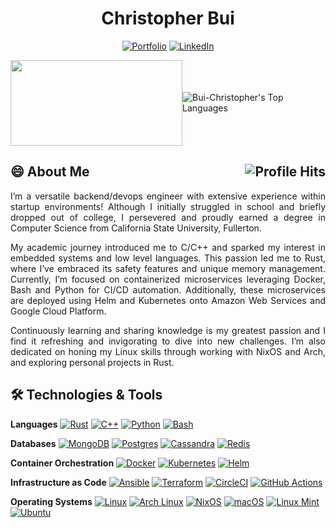 <div style="text-align: center;">
    <h1>Christopher Bui</h1>

[![Portfolio](https://img.shields.io/badge/%E2%AD%90%EF%B8%8F%20Portfolio-00cc00.svg)](https://ChristopherBui.com)
[![LinkedIn](https://img.shields.io/badge/LinkedIn-%230077B5.svg?e&logo=linkedin&logoColor=white)](https://www.linkedin.com/in/christopher-bui125/)
</div>

<div id="header" style="display: flex; justify-content: center; align-items: center;">
    <img src="https://media.giphy.com/media/dWesBcTLavkZuG35MI/giphy.gif" width="275" height="137"/>
    <!-- <img src="https://media.giphy.com/media/M9gbBd9nbDrOTu1Mqx/giphy.gif" width="100" style="margin-right: 40px;"/> -->
    <img src="https://github-readme-stats.vercel.app/api/top-langs?username=Bui-Christopher&layout=compact&card_width=300&theme=github_dark&langs_count=3&hide=c,meson,makefile,m4&exclude_repo=github-readme-stats,BitJanitor,github-activity-readme,fancy-git,challengeBot" alt="Bui-Christopher's Top Languages">
</div>

## 😄 About Me <img align="right" alt="Profile Hits" src="https://komarev.com/ghpvc/?username=Bui-Christopher&style=flat-square">
<p align="justify">I’m a versatile backend/devops engineer with extensive experience within startup environments! Although I initially struggled in school and briefly dropped out of college, I persevered and proudly earned a degree in Computer Science from California State University, Fullerton.</p>
<p align="justify">My academic journey introduced me to C/C++ and sparked my interest in embedded systems and low level languages. This passion led me to Rust, where I’ve embraced its safety features and unique memory management. Currently, I’m focused on containerized microservices leveraging Docker, Bash and Python for CI/CD automation. Additionally, these microservices are deployed using Helm and Kubernetes onto Amazon Web Services and Google Cloud Platform.</p>
<p align="justify"> Continuously learning and sharing knowledge is my greatest passion and I find it refreshing and invigorating to dive into new challenges. I’m also dedicated on honing my Linux skills through working with NixOS and Arch, and exploring personal projects in Rust.</p>

## :hammer_and_wrench: Technologies & Tools
**Languages**
[![Rust](https://img.shields.io/badge/Rust-%23000000.svg?e&logo=rust&logoColor=white)](#)
[![C++](https://img.shields.io/badge/C++-%2300599C.svg?logo=c%2B%2B&logoColor=white)](#)
[![Python](https://img.shields.io/badge/Python-3776AB?logo=python&logoColor=fff)](#)
[![Bash](https://img.shields.io/badge/Bash-4EAA25?logo=gnubash&logoColor=fff)](#)

**Databases**
[![MongoDB](https://img.shields.io/badge/MongoDB-%234ea94b.svg?logo=mongodb&logoColor=white)](#)
[![Postgres](https://img.shields.io/badge/Postgres-%23316192.svg?logo=postgresql&logoColor=white)](#)
[![Cassandra](https://img.shields.io/badge/Cassandra-%231287B1.svg?logo=apache-cassandra&logoColor=white)](#)
[![Redis](https://img.shields.io/badge/Redis-%23DD0031.svg?logo=redis&logoColor=white)](#)

**Container Orchestration**
[![Docker](https://img.shields.io/badge/Docker-2496ED?logo=docker&logoColor=fff)](#)
[![Kubernetes](https://img.shields.io/badge/Kubernetes-326CE5?logo=kubernetes&logoColor=fff)](#)
[![Helm](https://img.shields.io/badge/Helm-0F1689?logo=helm&logoColor=fff)](#)

**Infrastructure as Code**
[![Ansible](https://img.shields.io/badge/ansible-EE0000?style=plastic&logo=ansible&logoColor=fff)](#)
[![Terraform](https://img.shields.io/badge/Terraform-623CE4?style=plastic&logo=terraform&logoColor=fff)](#)
[![CircleCI](https://img.shields.io/badge/CircleCI-343434?logo=circleci&logoColor=fff)](#)
[![GitHub Actions](https://img.shields.io/badge/GitHub_Actions-2088FF?logo=github-actions&logoColor=white)](#)

**Operating Systems**
[![Linux](https://img.shields.io/badge/Linux-FCC624?logo=linux&logoColor=black)](#)
[![Arch Linux](https://img.shields.io/badge/Arch%20Linux-1793D1?logo=arch-linux&logoColor=fff)](#)
[![NixOS](https://img.shields.io/badge/NixOS-5277C3?logo=nixos&logoColor=fff)](#)
[![macOS](https://img.shields.io/badge/macOS-000000?logo=apple&logoColor=F0F0F0)](#)
[![Linux Mint](https://img.shields.io/badge/Linux%20Mint-87CF3E?logo=linuxmint&logoColor=fff)](#)
[![Ubuntu](https://img.shields.io/badge/Ubuntu-E95420?logo=ubuntu&logoColor=white)](#)

<!--
Fun emojis, maybe use them later
🔭🌱👯🤔💬📫⚡
-->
◆ ◆ ◆
#### Task item:
Go line by line through the data, copying each one that contains the word "Linux".

#### Answer area:
<p align="justify"> Continuously learning and sharing knowledge is my greatest passion and I find it refreshing and invigorating to dive into new challenges. I’m also dedicated on honing my Linux skills through working with NixOS and Arch, and exploring personal projects in Rust.</p>
[![Linux](https://img.shields.io/badge/Linux-FCC624?logo=linux&logoColor=black)](#)
[![Arch Linux](https://img.shields.io/badge/Arch%20Linux-1793D1?logo=arch-linux&logoColor=fff)](#)
[![Linux Mint](https://img.shields.io/badge/Linux%20Mint-87CF3E?logo=linuxmint&logoColor=fff)](#)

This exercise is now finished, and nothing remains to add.